Is it worth claiming on car insurance for a dent or scratch?
You’ve emerged from a minor collision with a dent or scratch on your car. Should you file an insurance claim to cover the repair?/car-insurance/do-you-have-to-declare-non-fault-claims/
If the incident is your fault, it usually doesn’t make sense to claim for minor cosmetic damage to your vehicle. This is because most insurers require you to pay the first £300 or more of any claim - this is called your excess. Most cosmetic repairs will cost less than your excess, so you’ll be footing the entire bill for them, making getting your insurer involved a redundant hassle.
Additionally, by claiming you’ll reduce or squander your no-claims discount, leading to higher premiums in the future. You’ll also have to report the claim when you seek out a new policy or renew your current policy, and that alone will increase your insurance costs.
The exception is in cases of very large dents, which aren’t cosmetic and may impact the running or longevity of the vehicle, or if your car is particularly expensive to repair. In those cases, claiming for a dent might make financial sense.
Additionally, if someone else dents or scratches your vehicle, it may be worth claiming on their insurance for the repair. In this case, they’ll be paying the excess. Furthermore, non-fault claims like this generally don’t impact your no claims bonus. However, you’ll still have to disclose a non-fault claim when seeking out policies in the future, and you may see your premiums rise accordingly.
Even if you don’t file a claim for a dent or scratch, you should still notify your insurer of it.
Many insurers require you to inform them of even minor damage to your vehicle. Failing to do so can invalidate your policy and lead to future claims being rejected.

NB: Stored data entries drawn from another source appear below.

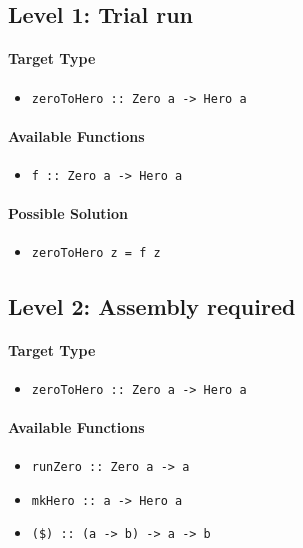 \documentclass[preprint,12pt]{elsarticle}
\begin{document}
\subsection{Level 1: Trial run}

\paragraph{Target Type } 
\begin{itemize}
    \item \texttt{zeroToHero :: Zero a -> Hero a}
\end{itemize}

\paragraph{Available Functions} 
\begin{itemize}
    \item \texttt{f :: Zero a -> Hero a}
\end{itemize}

\paragraph{Possible Solution} 
\begin{itemize}
    \item \texttt{zeroToHero z = f z}
\end{itemize}


\subsection{Level 2: Assembly required}

\paragraph{Target Type} 
\begin{itemize}
    \item \texttt{zeroToHero :: Zero a -> Hero a}
\end{itemize}

\paragraph{Available Functions} 
\begin{itemize}
    \item \texttt{runZero :: Zero a -> a}
    \item \texttt{mkHero :: a -> Hero a}
    \item \texttt{(\$) :: (a -> b) -> a -> b}
\end{itemize}
\end{document}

Because it’s usually not cost-effective to claim for cosmetic damage with standard car insurance policies, some fastidious motorists take out cosmetic car insurance, also called scratch and dent insurance.
These are separate policies, with lower excesses (usually £50), designed specifically to address small dents and minor repairs. These insurance policies don’t make financial sense for many people, but if you’re fussy about the appearance of your car then you might want to consider one.